Jiří Čart (German: Georg Czarth, Zarth, Czard, Szarth, Tzarth, or Zardt; 8 April 1708 – c. 1780) was a Bohemian composer, violinist and flautist of the late baroque period.

== Life ==
Georg Czarth was born in Vysoká. He received his first musical instruction from his father, Lukas Lorenz, cantor in Havlíčkův Brod and teacher of Johann Stamitz. After attending school in Vysoká, Czarth furthered his musical education in Prague and then, at the age of 17, in Vienna. In Vienna he received violin instruction from the Royal Court musicians Franz Josef Timmer and Johann Otto Rosetter (1690–1752); and from Biarelli he learned the flute.

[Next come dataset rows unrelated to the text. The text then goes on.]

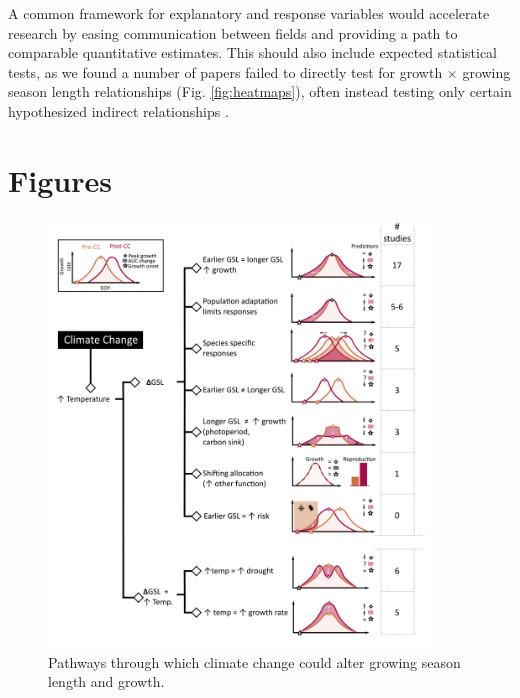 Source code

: \documentclass[11pt]{article}
\begin{document}
A common framework for explanatory and response variables would accelerate research by easing communication between fields and providing a path to comparable quantitative estimates. This should also include expected statistical tests, as we found a number of papers failed to directly test for growth $\times$ growing season length relationships (Fig. \ref{fig:heatmaps}), often instead testing only certain hypothesized indirect relationships \citep[e.g. spring temperature $\times$ growth in][]{dow2022warm}. %

\newpage
\section{Figures}


\clearpage
\begin{figure}[h!]
\includegraphics[width=0.9\textwidth]{..//figures/hypothesesconceptfig.png}
\caption{Pathways through which climate change could alter growing season length and growth.} %

\label{fig:hypotheses}
\end{figure}
\end{document}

In Vienna he also met the violinist Franz Benda and in 1729 the two musicians left Vienna. After being joined in Breslau (today Wrocław) by the violinist Carl Höckh and the hornist Wilhelm Weidner they searched for better employment opportunities in Poland. In Warsaw, Czarth and the three other musicians were taken into the employment of the Starosta Jan Suchorzewski and formed part of a small orchestra of around nine musicians. After the departure of Benda in 1732, Czarth became the concertmaster of Suchorzewski's orchestra, but later that year followed Benda into the Royal Polish Chapel at the Saxon Court in Warsaw.

In 1734, following the death of August II and the dissolution of the Polish Chapel, Czarth and Benda entered into the service of the crown prince Friedrich of Prussia in Ruppin and a year later in Rheinsberg. Upon the ascent of Friedrich to the throne of Prussia in 1740, the two musicians were transferred to Berlin, where they were employed in the newly founded Court Orchestra.

In 1758 the careers of Czarth and Benda diverged when Czarth left Berlin for a position in the Mannheim Court Orchestra. During his time there he was mentioned in the travel diary of Leopold Mozart after a meeting between the two. Czarth remained in this position until 1778 when the Court orchestra was moved to Munich. Czarth stayed in Mannheim and died shortly after, although the exact date of his death is unknown. An official Mannheim Court document gives his death year as 1780.

== Works ==
Most of Czarth's works were composed during his time in Berlin and are highly representative of the Empfindsamer Stil. He composed many sinfonias (all presumed lost), concertos for flute, concertos for violin, a concerto for flute and bassoon, and numerous solo and trio sonatas for various instruments. In 1753 six flute sonatas (premier œuvre), and six violin sonatas (IIe œuvre) were published in Paris.